SRSエアバックのSRSは、Supplemental(補助)Restraint(拘束)System(装置)の頭文字で「シートベルトを補助して乗員を拘束するための装置」という意味があります。
運転席SRSニーエアバッグにはドライバーの下肢へのダメージを軽減する以外にも、シートベルトを補助して上半身のダメージを軽減するという重要な役割があります。
衝突の際は、プリテンショナーが瞬時にシートベルトを引き込み乗員の身体をシートに拘束しますが、衝突のエネルギーが大きいとシートベルトによる胸部への負荷が大きくなってしまいます。

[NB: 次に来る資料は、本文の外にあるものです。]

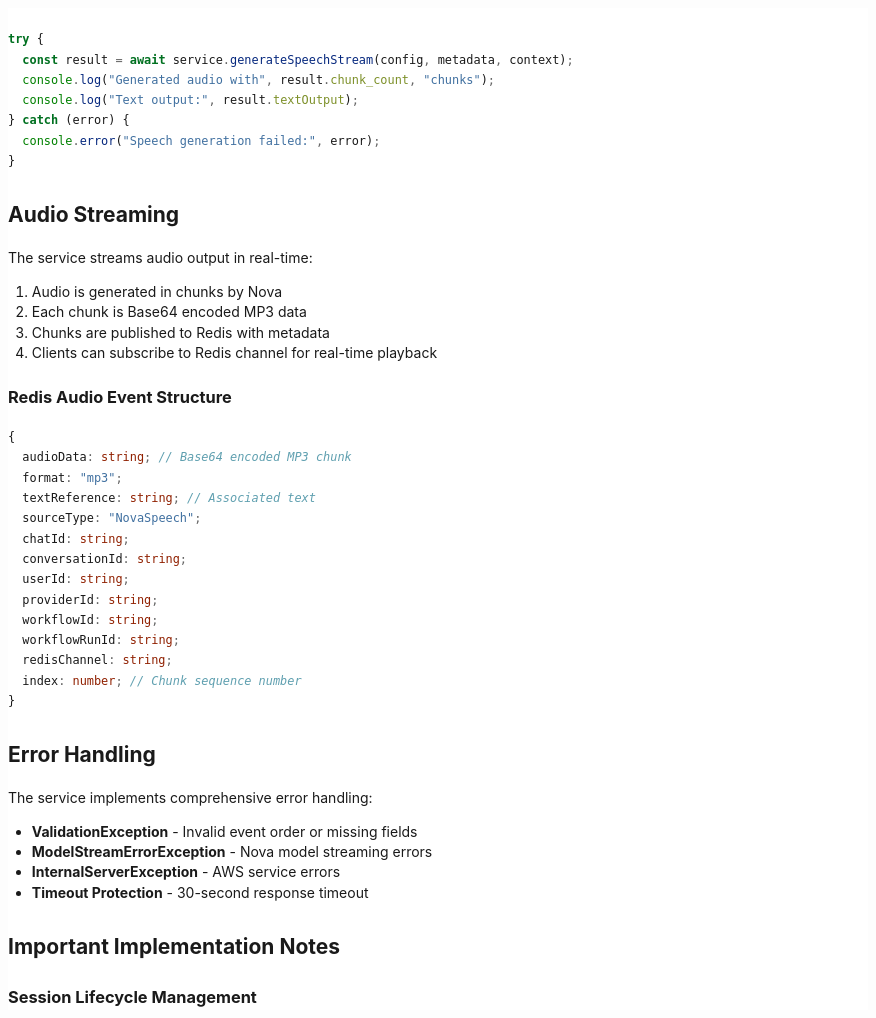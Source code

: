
 ```typescript

try {
  const result = await service.generateSpeechStream(config, metadata, context);
  console.log("Generated audio with", result.chunk_count, "chunks");
  console.log("Text output:", result.textOutput);
} catch (error) {
  console.error("Speech generation failed:", error);
}
```

## Audio Streaming

The service streams audio output in real-time:

1. Audio is generated in chunks by Nova
2. Each chunk is Base64 encoded MP3 data
3. Chunks are published to Redis with metadata
4. Clients can subscribe to Redis channel for real-time playback

### Redis Audio Event Structure

```typescript
{
  audioData: string; // Base64 encoded MP3 chunk
  format: "mp3";
  textReference: string; // Associated text
  sourceType: "NovaSpeech";
  chatId: string;
  conversationId: string;
  userId: string;
  providerId: string;
  workflowId: string;
  workflowRunId: string;
  redisChannel: string;
  index: number; // Chunk sequence number
}
```

## Error Handling

The service implements comprehensive error handling:

- **ValidationException** - Invalid event order or missing fields
- **ModelStreamErrorException** - Nova model streaming errors
- **InternalServerException** - AWS service errors
- **Timeout Protection** - 30-second response timeout

## Important Implementation Notes

### Session Lifecycle Management
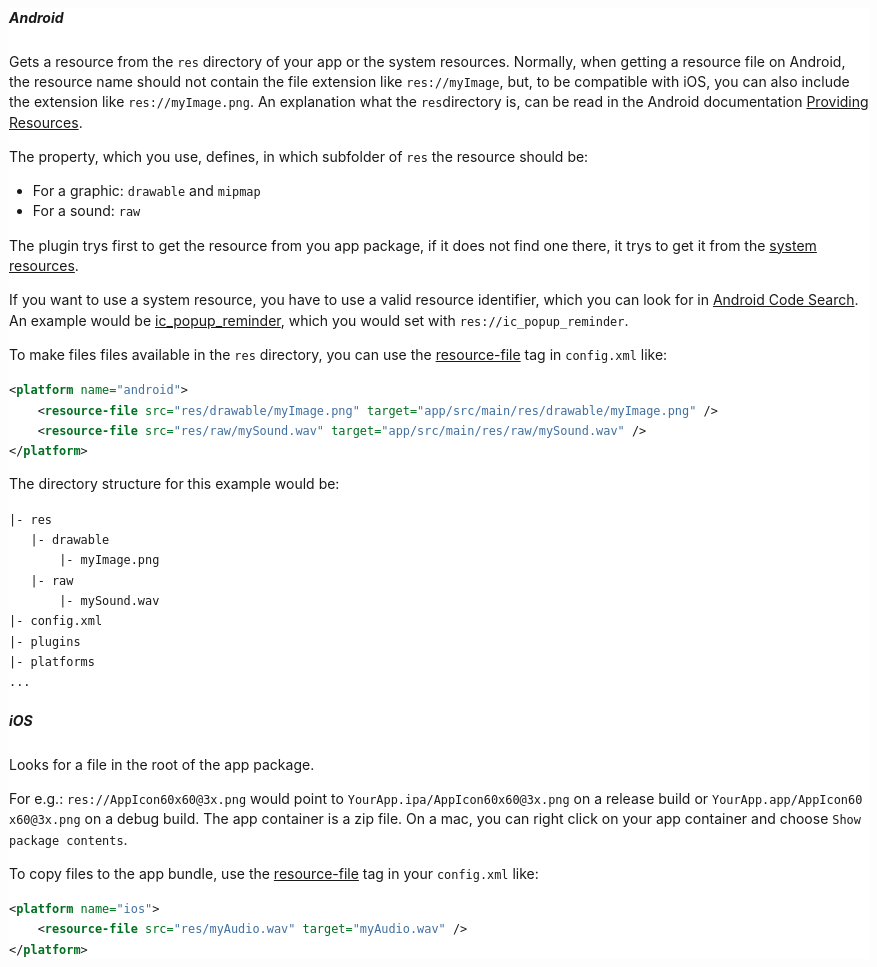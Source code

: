 ##### Android
Gets a resource from the `res` directory of your app or the system resources. Normally, when getting a resource file on Android, the resource name should not contain the file extension like `res://myImage`, but, to be compatible with iOS, you can also include the extension like `res://myImage.png`. An explanation what the `res`directory is, can be read in the Android documentation [Providing Resources](https://developer.android.com/guide/topics/resources/providing-resources).

The property, which you use, defines, in which subfolder of `res` the resource should be:
- For a graphic: `drawable` and `mipmap`
- For a sound: `raw`

The plugin trys first to get the resource from you app package, if it does not find one there, it trys to get it from the [system resources](https://developer.android.com/reference/android/content/res/Resources#getSystem()).

If you want to use a system resource, you have to use a valid resource identifier, which you can look for in [Android Code Search](https://cs.android.com/android/platform/superproject/main/+/main:frameworks/base/core/res/res/). An example would be [ic_popup_reminder](https://cs.android.com/android/platform/superproject/main/+/main:frameworks/base/core/res/res/drawable-mdpi/ic_popup_reminder.png), which you would set with `res://ic_popup_reminder`.

To make files files available in the `res` directory, you can use the [resource-file](https://cordova.apache.org/docs/en/12.x/config_ref/#resource-file) tag in `config.xml` like:

```xml
<platform name="android">
    <resource-file src="res/drawable/myImage.png" target="app/src/main/res/drawable/myImage.png" />
    <resource-file src="res/raw/mySound.wav" target="app/src/main/res/raw/mySound.wav" />
</platform>
``` 

The directory structure for this example would be:
```
|- res
   |- drawable
       |- myImage.png 
   |- raw
       |- mySound.wav
|- config.xml
|- plugins
|- platforms
...
```

##### iOS
Looks for a file in the root of the app package.

For e.g.:
`res://AppIcon60x60@3x.png` would point to `YourApp.ipa/AppIcon60x60@3x.png` on a release build or `YourApp.app/AppIcon60x60@3x.png` on a debug build. The app container is a zip file. On a mac, you can right click on your app container and choose `Show package contents`.

To copy files to the app bundle, use the [resource-file](https://cordova.apache.org/docs/en/12.x/config_ref/#resource-file) tag in your `config.xml` like:

```xml
<platform name="ios">
    <resource-file src="res/myAudio.wav" target="myAudio.wav" />
</platform>
```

このような場面で重要な役割を果たすのが運転席SRSニーエアバッグで、展開後も膨らんだ状態をキープすることで、乗員の下半身をしっかり固定し身体全体が前に飛び出す力を抑えます。これにより、大きな衝突の際もシートベルトによる胸部への負荷を和らげながら乗員をしっかり拘束することができるのです。
常にリアルワールドを見据えて
SUBARUの運転席SRSニーエアバッグは、徹底してリアルワールドを意識して造り込みを行なった結果、右側が長い左右非対称としています。(下写真)。リアルワールドで発生率の高い運転席側からのオフセット衝突では、ドライバーの脚が右方向(右ハンドル車)に移動する場合があります。その際、左右対称のエアバッグではドライバーの脚を受け止めきれずに膝がこぼれてしまうケースがあるのです。左右対象のエアバッグであれば、畳み方や展開時の制御は難しくないのですが、SUBARUでは、収納時の畳み方や展開時の制御を工夫して、左側はセンターコンソールまで、右側はドアの側面まで隙間なく展開してドライバーの脚をしっかり守るエアバッグ形状を造り上げました。
また、エアバッグが展開した場面を想定した試験においてもリアルワールドを意識した厳しい試験を行なっています。たとえば、運転席を一番前にして、ニーエアバッグが収納されているインパネに膝をくっつけた状態でエアバッグが展開した際に、膝に無理な負担がかからないかなど、いかなる状態で使用されても安全に機能するよう、様々なポジションや乗員の体格を想定した安全性の確認をしています。このように、SUBARUでは一般的な使い方や自動車アセスメントで評価される際の標準的なポジションはもちろん、それ以外の想定外の使い方も含めて徹底した検証を重ねています。しかしながら、より安心してドライブを愉しんでいただくためにも、運転の際には後席の方も含めて必ずシートベルトを着用し、正しいドライビングポジションで運転していただきたいと思います。
今月の語った人
山根 和也
第一技術本部 電子商品設計部
電子商品設計第二課
愛知県豊田市出身。中学時代に剣道を始め、高校から20代前半までは空手で鍛えた。30代となった現在は料理が好きになり、晩酌のツマミを自分で作っている。お気に入りの調理道具はティファールの圧力鍋。短時間で煮物や蒸し料理などもおいしく簡単にできるそう。得意料理は角煮、煮卵、カレーなど。故郷愛知県のご当地グルメでお気に入りは、ショッピングモールなどに出店しているというスガキヤラーメン。リーズナブルな価格でおいしい懐かしの味だそう。